Teacher training group seek recruits from Southern Europe due to top graduate shortage.
Teacher training group SNITT (Suffolk & Norfolk Teacher Training) latest campaign aims to attract the ‘untapped talent’ of graduates from Southern Europe including Italy, Portgual and Greece, who hope to become teachers.
Attracting top graduates to certain subjects can be very challenging. This project will support graduates gain professional teaching qualifications in areas such as maths, physics, chemistry, computing and modern foreign languages.
The trainees are being offered up to £30,000 to train as a teacher in Norfolk and Suffolk, however they will be required to sign a ‘declaration’ to ensure they stay for two year period.
Graham White (Suffolk and Norfolk NUT) along with others is not concerned about the recruitment of teachers from overseas, but fears that the trainee teachers will only stay for the compulsory two year period.
“What is really important from an educational point of view is consistency of approach and also the stability from staff being in a school for a particular period of time.” Graham White.
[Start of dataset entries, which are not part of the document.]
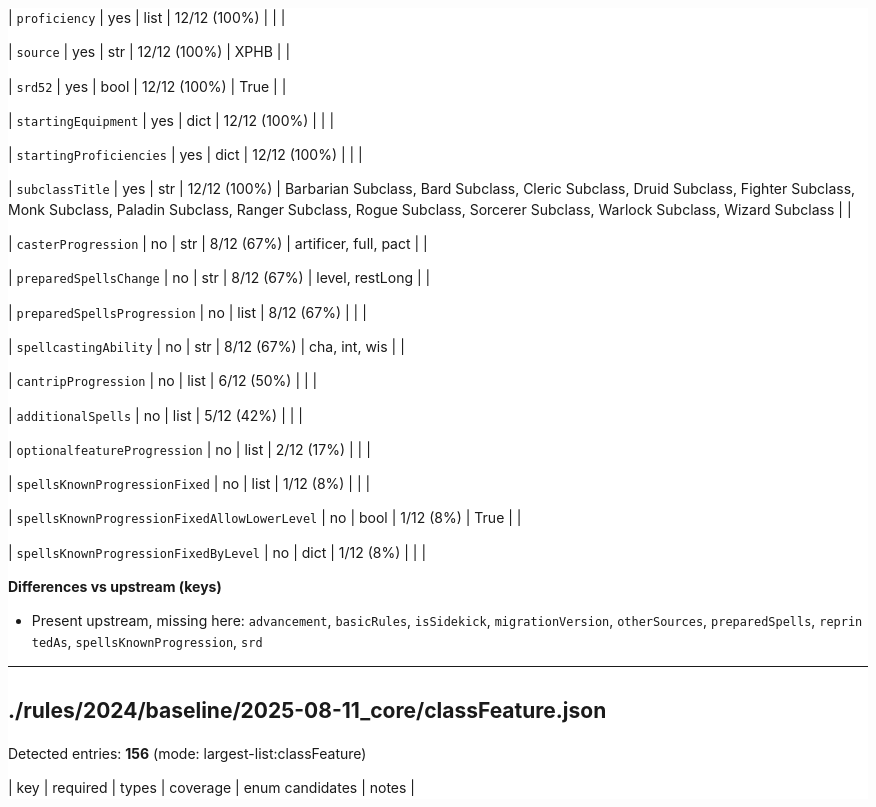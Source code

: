 | `proficiency` | yes | list | 12/12 (100%) |  |  |

| `source` | yes | str | 12/12 (100%) | XPHB |  |

| `srd52` | yes | bool | 12/12 (100%) | True |  |

| `startingEquipment` | yes | dict | 12/12 (100%) |  |  |

| `startingProficiencies` | yes | dict | 12/12 (100%) |  |  |

| `subclassTitle` | yes | str | 12/12 (100%) | Barbarian Subclass, Bard Subclass, Cleric Subclass, Druid Subclass, Fighter Subclass, Monk Subclass, Paladin Subclass, Ranger Subclass, Rogue Subclass, Sorcerer Subclass, Warlock Subclass, Wizard Subclass |  |

| `casterProgression` | no | str | 8/12 (67%) | artificer, full, pact |  |

| `preparedSpellsChange` | no | str | 8/12 (67%) | level, restLong |  |

| `preparedSpellsProgression` | no | list | 8/12 (67%) |  |  |

| `spellcastingAbility` | no | str | 8/12 (67%) | cha, int, wis |  |

| `cantripProgression` | no | list | 6/12 (50%) |  |  |

| `additionalSpells` | no | list | 5/12 (42%) |  |  |

| `optionalfeatureProgression` | no | list | 2/12 (17%) |  |  |

| `spellsKnownProgressionFixed` | no | list | 1/12 (8%) |  |  |

| `spellsKnownProgressionFixedAllowLowerLevel` | no | bool | 1/12 (8%) | True |  |

| `spellsKnownProgressionFixedByLevel` | no | dict | 1/12 (8%) |  |  |



**Differences vs upstream (keys)**


- Present upstream, missing here: `advancement`, `basicRules`, `isSidekick`, `migrationVersion`, `otherSources`, `preparedSpells`, `reprintedAs`, `spellsKnownProgression`, `srd`



---

## ./rules/2024/baseline/2025-08-11_core/classFeature.json

Detected entries: **156** (mode: largest-list:classFeature)


| key | required | types | coverage | enum candidates | notes |
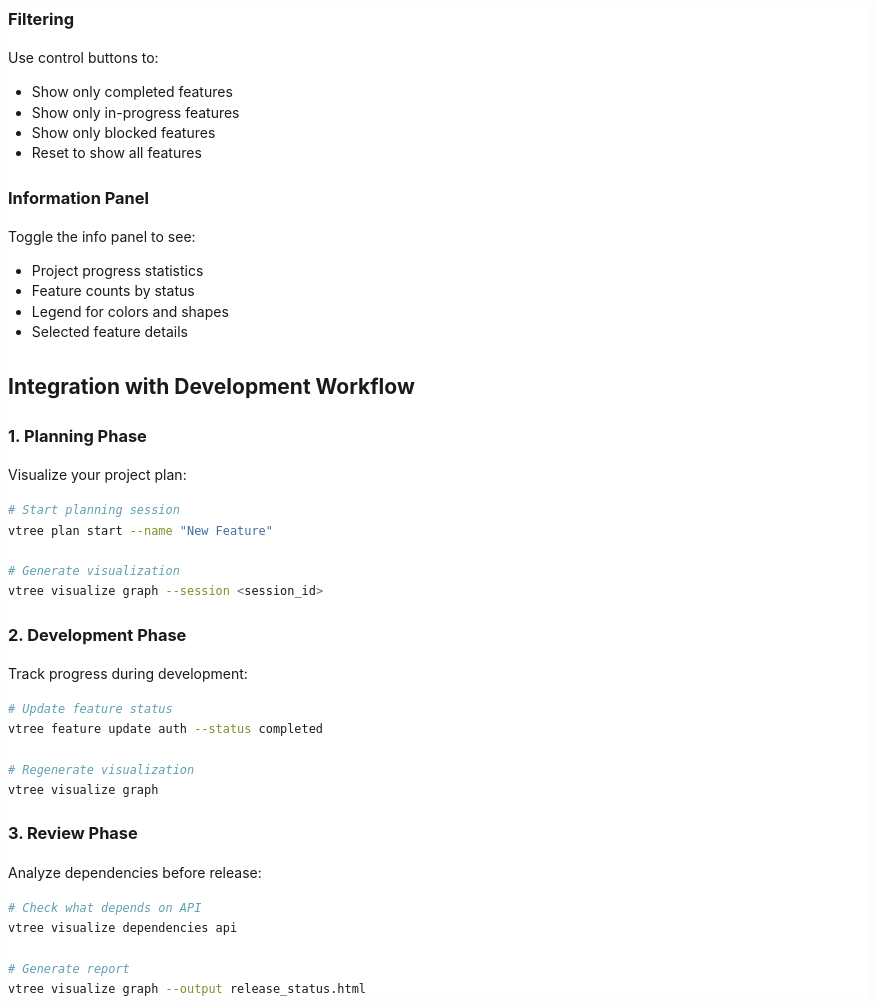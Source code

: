 ### Filtering

Use control buttons to:
- Show only completed features
- Show only in-progress features
- Show only blocked features
- Reset to show all features

### Information Panel

Toggle the info panel to see:
- Project progress statistics
- Feature counts by status
- Legend for colors and shapes
- Selected feature details

## Integration with Development Workflow

### 1. Planning Phase

Visualize your project plan:

```bash
# Start planning session
vtree plan start --name "New Feature"

# Generate visualization
vtree visualize graph --session <session_id>
```

### 2. Development Phase

Track progress during development:

```bash
# Update feature status
vtree feature update auth --status completed

# Regenerate visualization
vtree visualize graph
```

### 3. Review Phase

Analyze dependencies before release:

```bash
# Check what depends on API
vtree visualize dependencies api

# Generate report
vtree visualize graph --output release_status.html
```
Nikos Savvas, principal at West Suffolk College, said: “As the region’s economy grows, with science and technology playing an increasingly important role, the need for inspiring and engaging teachers in these subjects has never been greater.”
With teaching no longer being seen as an attractive profession, there are fears of a teacher shortage crisis, with many searching for opportunities within different fields.
However, the SNITT’s latest recruiting strategy has not been supported by all. Hilary Buckey, regional secretary for the National Union of Teachers (NUT), has expressed concerns. Suggesting changes such as improving teaching working conditions, lowering bureaucracy and paperwork. This she said, could ease the recruitment challenges within the teaching sector, rather than “picking the soft target’ from southern Europe, where unemployment is high.